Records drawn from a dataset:
--------------------------------

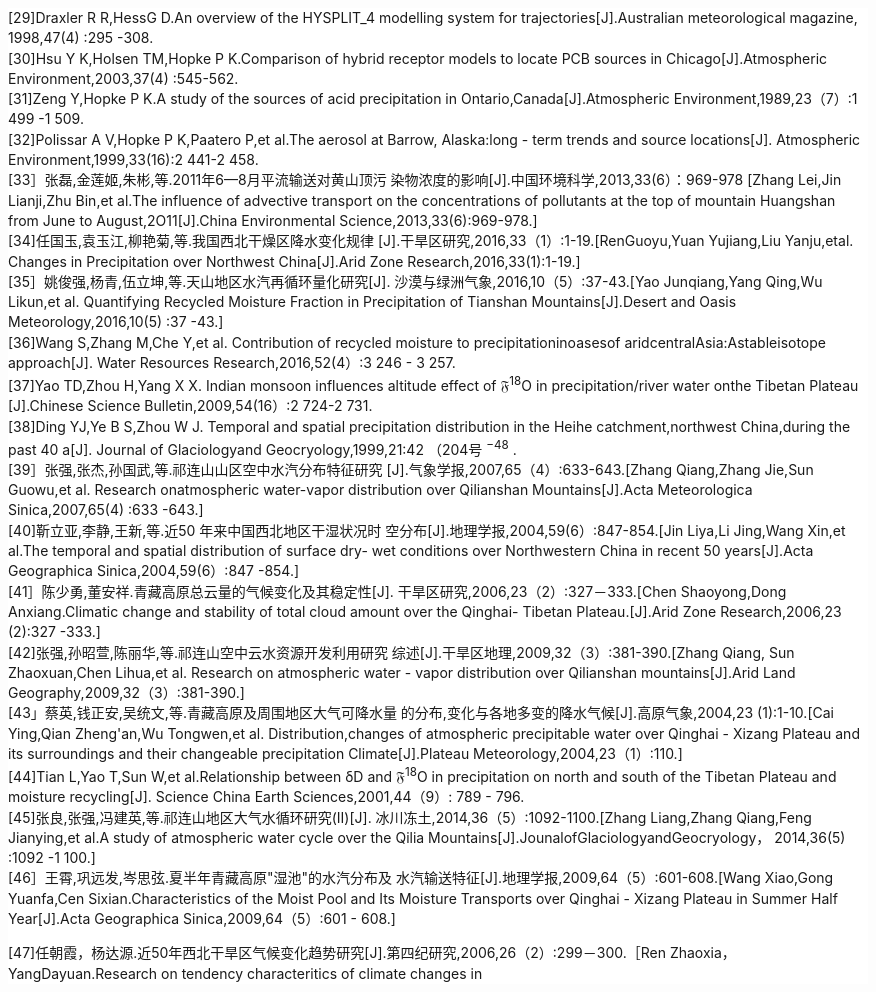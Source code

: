 [29]Draxler R R,HessG D.An overview of the HYSPLIT_4 modelling system for trajectories[J].Australian meteorological magazine, 1998,47(4) :295 -308.   
[30]Hsu Y K,Holsen TM,Hopke P K.Comparison of hybrid receptor models to locate PCB sources in Chicago[J].Atmospheric Environment,2003,37(4) :545-562.   
[31]Zeng Y,Hopke P K.A study of the sources of acid precipitation in Ontario,Canada[J].Atmospheric Environment,1989,23（7）:1 499 -1 509.   
[32]Polissar A V,Hopke P K,Paatero P,et al.The aerosol at Barrow, Alaska:long - term trends and source locations[J]. Atmospheric Environment,1999,33(16):2 441-2 458.   
[33］张磊,金莲姬,朱彬,等.2011年6—8月平流输送对黄山顶污 染物浓度的影响[J].中国环境科学,2013,33(6）：969-978 [Zhang Lei,Jin Lianji,Zhu Bin,et al.The influence of advective transport on the concentrations of pollutants at the top of mountain Huangshan from June to August,2O11[J].China Environmental Science,2013,33(6):969-978.]   
[34]任国玉,袁玉江,柳艳菊,等.我国西北干燥区降水变化规律 [J].干旱区研究,2016,33（1）:1-19.[RenGuoyu,Yuan Yujiang,Liu Yanju,etal. Changes in Precipitation over Northwest China[J].Arid Zone Research,2016,33(1):1-19.]   
[35］姚俊强,杨青,伍立坤,等.天山地区水汽再循环量化研究[J]. 沙漠与绿洲气象,2016,10（5）:37-43.[Yao Junqiang,Yang Qing,Wu Likun,et al. Quantifying Recycled Moisture Fraction in Precipitation of Tianshan Mountains[J].Desert and Oasis Meteorology,2016,10(5) :37 -43.]   
[36]Wang S,Zhang M,Che Y,et al. Contribution of recycled moisture to precipitationinoasesof aridcentralAsia:Astableisotope approach[J]. Water Resources Research,2016,52(4）:3 246 - 3 257.   
[37]Yao TD,Zhou H,Yang X X. Indian monsoon influences altitude effect of $\mathfrak { F } ^ { 1 8 } \mathrm { O }$ in precipitation/river water onthe Tibetan Plateau [J].Chinese Science Bulletin,2009,54(16）:2 724-2 731.   
[38]Ding YJ,Ye B S,Zhou W J. Temporal and spatial precipitation distribution in the Heihe catchment,northwest China,during the past 40 a[J]. Journal of Glaciologyand Geocryology,1999,21:42 （204号 $^ { - 4 8 }$ .   
[39］张强,张杰,孙国武,等.祁连山山区空中水汽分布特征研究 [J].气象学报,2007,65（4）:633-643.[Zhang Qiang,Zhang Jie,Sun Guowu,et al. Research onatmospheric water-vapor distribution over Qilianshan Mountains[J].Acta Meteorologica Sinica,2007,65(4) :633 -643.]   
[40]靳立亚,李静,王新,等.近50 年来中国西北地区干湿状况时 空分布[J].地理学报,2004,59(6）:847-854.[Jin Liya,Li Jing,Wang Xin,et al.The temporal and spatial distribution of surface dry- wet conditions over Northwestern China in recent 50 years[J].Acta Geographica Sinica,2004,59(6）:847 -854.]   
[41］陈少勇,董安祥.青藏高原总云量的气候变化及其稳定性[J]. 干旱区研究,2006,23（2）:327－333.[Chen Shaoyong,Dong Anxiang.Climatic change and stability of total cloud amount over the Qinghai- Tibetan Plateau.[J].Arid Zone Research,2006,23 (2):327 -333.]   
[42]张强,孙昭萱,陈丽华,等.祁连山空中云水资源开发利用研究 综述[J].干旱区地理,2009,32（3）:381-390.[Zhang Qiang, Sun Zhaoxuan,Chen Lihua,et al. Research on atmospheric water - vapor distribution over Qilianshan mountains[J].Arid Land Geography,2009,32（3）:381-390.]   
[43」蔡英,钱正安,吴统文,等.青藏高原及周围地区大气可降水量 的分布,变化与各地多变的降水气候[J].高原气象,2004,23 (1):1-10.[Cai Ying,Qian Zheng'an,Wu Tongwen,et al. Distribution,changes of atmospheric precipitable water over Qinghai - Xizang Plateau and its surroundings and their changeable precipitation Climate[J].Plateau Meteorology,2004,23（1）:110.]   
[44]Tian L,Yao T,Sun W,et al.Relationship between δD and $\mathfrak { F } ^ { 1 8 } \mathrm { O }$ in precipitation on north and south of the Tibetan Plateau and moisture recycling[J]. Science China Earth Sciences,2001,44（9）: 789 - 796.   
[45]张良,张强,冯建英,等.祁连山地区大气水循环研究(II)[J]. 冰川冻土,2014,36（5）:1092-1100.[Zhang Liang,Zhang Qiang,Feng Jianying,et al.A study of atmospheric water cycle over the Qilia Mountains[J].JounalofGlaciologyandGeocryology， 2014,36(5) :1092 -1 100.]   
[46］王霄,巩远发,岑思弦.夏半年青藏高原"湿池"的水汽分布及 水汽输送特征[J].地理学报,2009,64（5）:601-608.[Wang Xiao,Gong Yuanfa,Cen Sixian.Characteristics of the Moist Pool and Its Moisture Transports over Qinghai - Xizang Plateau in Summer Half Year[J].Acta Geographica Sinica,2009,64（5）:601 - 608.]

[47]任朝霞，杨达源.近50年西北干旱区气候变化趋势研究[J].第四纪研究,2006,26（2）:299－300.［Ren Zhaoxia，YangDayuan.Research on tendency characteritics of climate changes in
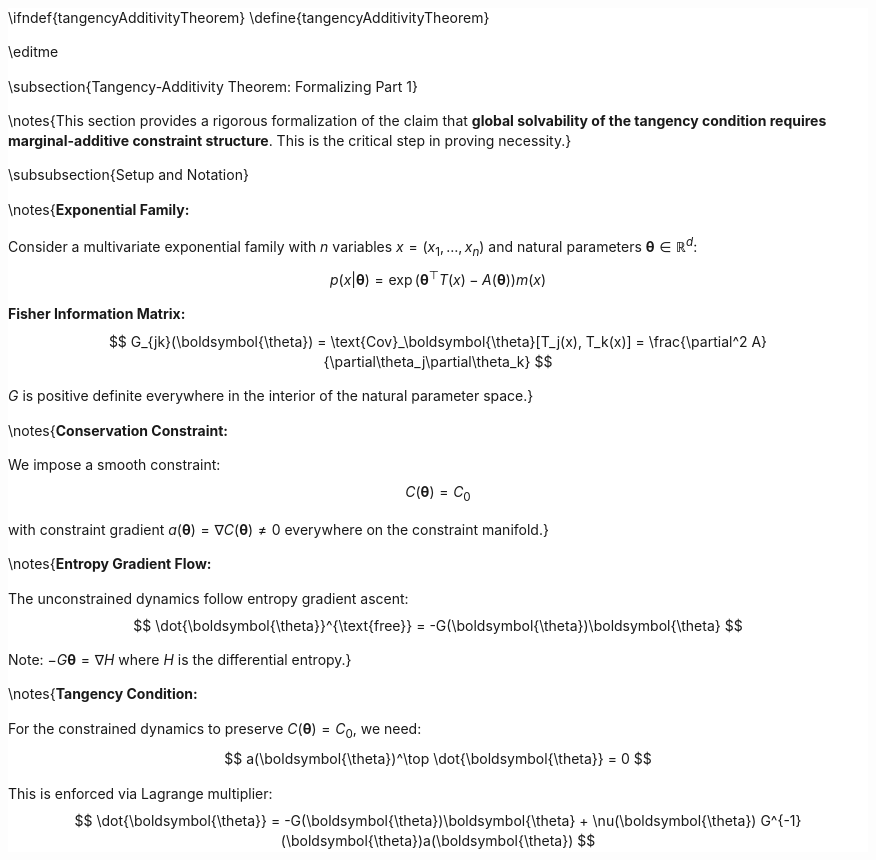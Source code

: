 \ifndef{tangencyAdditivityTheorem}
\define{tangencyAdditivityTheorem}

\editme

\subsection{Tangency-Additivity Theorem: Formalizing Part 1}

\notes{This section provides a rigorous formalization of the claim that **global solvability of the tangency condition requires marginal-additive constraint structure**. This is the critical step in proving necessity.}

\subsubsection{Setup and Notation}

\notes{**Exponential Family:**

Consider a multivariate exponential family with $n$ variables $x = (x_1, \ldots, x_n)$ and natural parameters $\boldsymbol{\theta} \in \mathbb{R}^d$:
$$
p(x|\boldsymbol{\theta}) = \exp\left(\boldsymbol{\theta}^\top T(x) - A(\boldsymbol{\theta})\right)m(x)
$$

**Fisher Information Matrix:**
$$
G_{jk}(\boldsymbol{\theta}) = \text{Cov}_\boldsymbol{\theta}[T_j(x), T_k(x)] = \frac{\partial^2 A}{\partial\theta_j\partial\theta_k}
$$

$G$ is positive definite everywhere in the interior of the natural parameter space.}

\notes{**Conservation Constraint:**

We impose a smooth constraint:
$$
C(\boldsymbol{\theta}) = C_0
$$

with constraint gradient $a(\boldsymbol{\theta}) = \nabla C(\boldsymbol{\theta}) \neq 0$ everywhere on the constraint manifold.}

\notes{**Entropy Gradient Flow:**

The unconstrained dynamics follow entropy gradient ascent:
$$
\dot{\boldsymbol{\theta}}^{\text{free}} = -G(\boldsymbol{\theta})\boldsymbol{\theta}
$$

Note: $-G\boldsymbol{\theta} = \nabla H$ where $H$ is the differential entropy.}

\notes{**Tangency Condition:**

For the constrained dynamics to preserve $C(\boldsymbol{\theta}) = C_0$, we need:
$$
a(\boldsymbol{\theta})^\top \dot{\boldsymbol{\theta}} = 0
$$

This is enforced via Lagrange multiplier:
$$
\dot{\boldsymbol{\theta}} = -G(\boldsymbol{\theta})\boldsymbol{\theta} + \nu(\boldsymbol{\theta}) G^{-1}(\boldsymbol{\theta})a(\boldsymbol{\theta})
$$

--------------------------------

Of the lines above, retype only those from the line containing "1998,47(4) :295 -308." through the line containing "Meteorology,2016,10(5) :37 -43.]", including both, exactly.

_Final answer_
: [29]Draxler R R,HessG D.An overview of the HYSPLIT_4 modelling system for trajectories[J].Australian meteorological magazine, 1998,47(4) :295 -308.   
[30]Hsu Y K,Holsen TM,Hopke P K.Comparison of hybrid receptor models to locate PCB sources in Chicago[J].Atmospheric Environment,2003,37(4) :545-562.   
[31]Zeng Y,Hopke P K.A study of the sources of acid precipitation in Ontario,Canada[J].Atmospheric Environment,1989,23（7）:1 499 -1 509.   
[32]Polissar A V,Hopke P K,Paatero P,et al.The aerosol at Barrow, Alaska:long - term trends and source locations[J]. Atmospheric Environment,1999,33(16):2 441-2 458.   
[33］张磊,金莲姬,朱彬,等.2011年6—8月平流输送对黄山顶污 染物浓度的影响[J].中国环境科学,2013,33(6）：969-978 [Zhang Lei,Jin Lianji,Zhu Bin,et al.The influence of advective transport on the concentrations of pollutants at the top of mountain Huangshan from June to August,2O11[J].China Environmental Science,2013,33(6):969-978.]   
[34]任国玉,袁玉江,柳艳菊,等.我国西北干燥区降水变化规律 [J].干旱区研究,2016,33（1）:1-19.[RenGuoyu,Yuan Yujiang,Liu Yanju,etal. Changes in Precipitation over Northwest China[J].Arid Zone Research,2016,33(1):1-19.]   
[35］姚俊强,杨青,伍立坤,等.天山地区水汽再循环量化研究[J]. 沙漠与绿洲气象,2016,10（5）:37-43.[Yao Junqiang,Yang Qing,Wu Likun,et al. Quantifying Recycled Moisture Fraction in Precipitation of Tianshan Mountains[J].Desert and Oasis Meteorology,2016,10(5) :37 -43.]   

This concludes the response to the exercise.